ULK1 and ULK2 are less redundant than previously thought: Computational analysis uncovers distinct regulation and functions of these autophagy induction proteins

Macroautophagy, the degradation of cytoplasmic content by lysosomal fusion, is an evolutionary conserved process promoting homeostasis and intracellular defence. Macroautophagy is initiated primarily by a complex containing ULK1 or ULK2 (two paralogs of the yeast Atg1 protein). Deletion of ULK1 is sufficient to interrupt autophagy, while ULK2 seems expendable. To understand the differences between ULK1 and ULK2, we compared the human ULK1 and ULK2 proteins and their regulation. Despite the high similarity in their enzymatic domain, we found that ULK1 and ULK2 have major differences in their post-translational and transcriptional regulators. We identified 18 ULK1-specific and 7 ULK2-specific protein motifs serving as different interaction interfaces. We identified three ULK1-specific and one ULK2-specific transcription factor binding sites, and eight sites shared by the regulatory region of both genes.
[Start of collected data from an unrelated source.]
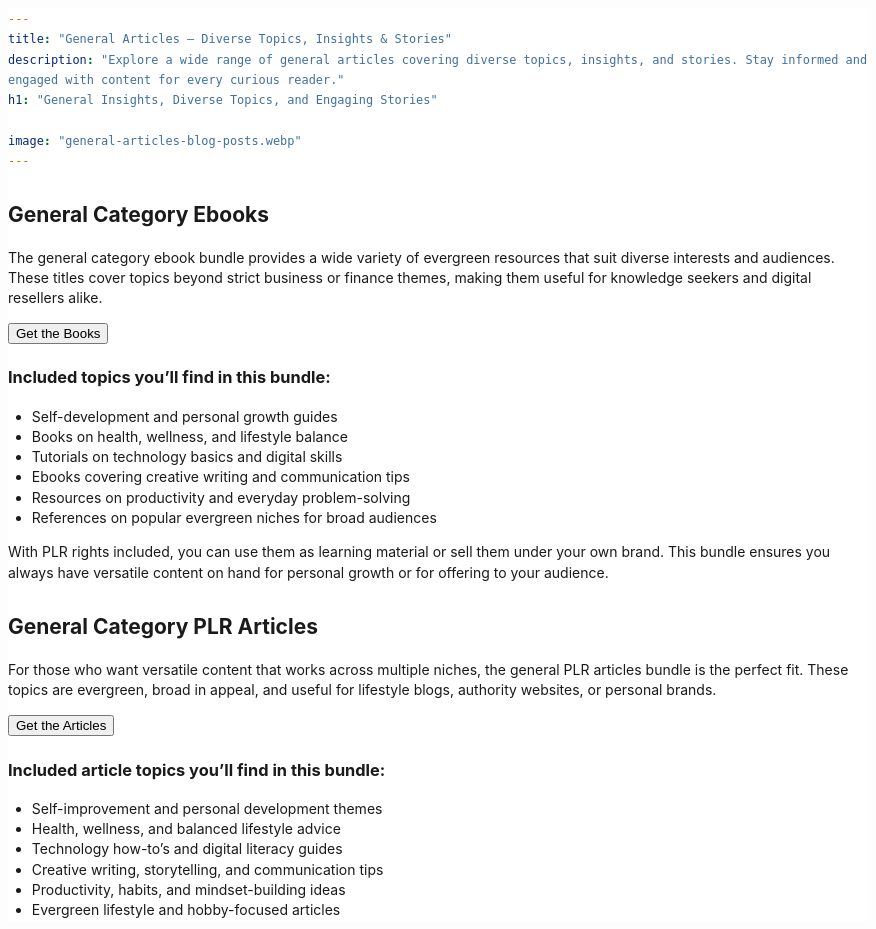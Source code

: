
 ```yaml
---
title: "General Articles – Diverse Topics, Insights & Stories"
description: "Explore a wide range of general articles covering diverse topics, insights, and stories. Stay informed and engaged with content for every curious reader."
h1: "General Insights, Diverse Topics, and Engaging Stories"

image: "general-articles-blog-posts.webp"
---
```

<article>
  
  <h2 id="books">General Category Ebooks</h2>
  <p>The general category ebook bundle provides a wide variety of evergreen resources that suit diverse interests and audiences. These titles cover topics beyond strict business or finance themes, making them useful for knowledge seekers and digital resellers alike.</p>
  
<button class="inline-flex items-center px-6 py-2 bg-wmblue text-white shadow hover:bg-blue-700" data-title="General Category eBooks Bundle" data-prod="https://mega.nz/file/6gx1iLSQ#BKurElRM3EdQVLL-tlp4UPsUuwcX0k7d-BNzMsbJaOw">Get the Books</button>
  
  <h3>Included topics you’ll find in this bundle:</h3>
  
  <ul>
    <li>Self-development and personal growth guides</li>
    <li>Books on health, wellness, and lifestyle balance</li>
    <li>Tutorials on technology basics and digital skills</li>
    <li>Ebooks covering creative writing and communication tips</li>
    <li>Resources on productivity and everyday problem-solving</li>
    <li>References on popular evergreen niches for broad audiences</li>
  </ul>
  
  <p>With PLR rights included, you can use them as learning material or sell them under your own brand. This bundle ensures you always have versatile content on hand for personal growth or for offering to your audience.</p>
  
  <h2 id="articles">General Category PLR Articles</h2>
  <p>For those who want versatile content that works across multiple niches, the general PLR articles bundle is the perfect fit. These topics are evergreen, broad in appeal, and useful for lifestyle blogs, authority websites, or personal brands.</p>
  
<button class="inline-flex items-center px-6 py-2 bg-wmblue text-white shadow hover:bg-blue-700" data-title="General Category PLR Articles Bundle" data-prod="https://mega.nz/file/S1BGTBKA#MAVPRQB_x7pRrBXKELPZEOwP5C4_3OhL0_d76Xti-ys">Get the Articles</button>
  
  <h3>Included article topics you’ll find in this bundle:</h3>
  
  <ul>
    <li>Self-improvement and personal development themes</li>
    <li>Health, wellness, and balanced lifestyle advice</li>
    <li>Technology how-to’s and digital literacy guides</li>
    <li>Creative writing, storytelling, and communication tips</li>
    <li>Productivity, habits, and mindset-building ideas</li>
    <li>Evergreen lifestyle and hobby-focused articles</li>
  </ul>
Importantly, we found that both their post-translational and transcriptional regulators are involved in distinct biological processes - suggesting separate functions for ULK1 and ULK2. For example, we found a condition-specific, opposite effect on apoptosis regulation for the two ULK proteins. Given the importance of autophagy in diseases such as inflammatory bowel disease and cancer, unravelling differences between ULK1 and ULK2 could lead to a better understanding of how autophagy is dysregulated in diseased conditions.